Socket write little endian

0
votes

I have the following 4-bytes aligned struct data (no padding at all) that is copied to a unsigned char * buffer before being sent over a TCP socket. The sender machine is a Little Endian system, the receiver is a Big Endian system. 

typedef struct {
    unsigned short  a;
    unsigned short  b;
} Struct;
Struct s;
s.a = 1;
s.b = 2;
...
memmcpy (buf, (unsigned char *)&s, sizeof (Struct));
write (sockfd, buf, sizeof(Struct));

On the sender system, I imagine s.a to be represented in memory like 01 00 and s.b 02 00, thus the stream that is sent out is 01 00 02 00. I assume that in this case the sender is sending little endian byte order over the network and not network byte order.

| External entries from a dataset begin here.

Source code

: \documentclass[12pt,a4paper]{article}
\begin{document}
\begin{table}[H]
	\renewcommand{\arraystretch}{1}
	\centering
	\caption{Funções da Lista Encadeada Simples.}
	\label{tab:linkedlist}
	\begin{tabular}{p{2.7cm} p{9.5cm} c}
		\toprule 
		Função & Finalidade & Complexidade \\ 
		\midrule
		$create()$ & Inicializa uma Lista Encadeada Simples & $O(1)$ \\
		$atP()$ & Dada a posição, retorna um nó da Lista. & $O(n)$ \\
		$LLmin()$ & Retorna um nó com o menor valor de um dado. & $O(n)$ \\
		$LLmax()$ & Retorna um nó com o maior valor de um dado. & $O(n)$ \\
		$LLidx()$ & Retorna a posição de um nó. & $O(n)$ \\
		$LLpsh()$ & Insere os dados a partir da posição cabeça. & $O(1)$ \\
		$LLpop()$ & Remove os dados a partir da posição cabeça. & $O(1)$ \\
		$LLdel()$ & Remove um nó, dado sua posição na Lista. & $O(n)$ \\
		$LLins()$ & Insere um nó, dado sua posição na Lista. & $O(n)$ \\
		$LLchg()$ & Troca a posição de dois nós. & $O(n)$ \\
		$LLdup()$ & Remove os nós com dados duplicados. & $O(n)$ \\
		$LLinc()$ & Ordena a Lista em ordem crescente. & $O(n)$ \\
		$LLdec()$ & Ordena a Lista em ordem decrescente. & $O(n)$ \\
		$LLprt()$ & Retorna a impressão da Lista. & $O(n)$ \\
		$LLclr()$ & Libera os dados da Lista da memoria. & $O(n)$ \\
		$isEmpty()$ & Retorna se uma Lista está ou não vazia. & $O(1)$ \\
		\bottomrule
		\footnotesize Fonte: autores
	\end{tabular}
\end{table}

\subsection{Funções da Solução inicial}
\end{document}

Since the receiver is a Big Endian sytem, my question is:

  1. The sender should send in network byte order (having to call htons on s.a and s.b)
  2. Or the receiver should handle this, by calling ntohs?
1
socketsendianness

1 Answers

1
votes

There isn't a single answer to this question, and there are precedents for both:

  • Most Internet protocols use network byte-order, which means a single code-path on each end, but may require unnecessary byte-swapping when two little-endian machines communicate.

  • CORBA IIOP sends in host byte-order, along with a flag to indicate which order that is - clients must be able to swap endianness if the flag is different from their own native order.

In your case, given that you know the hosts are of different endianness, I recommend you specify your protocol to use network byte order - you'll surprise fewer people that way.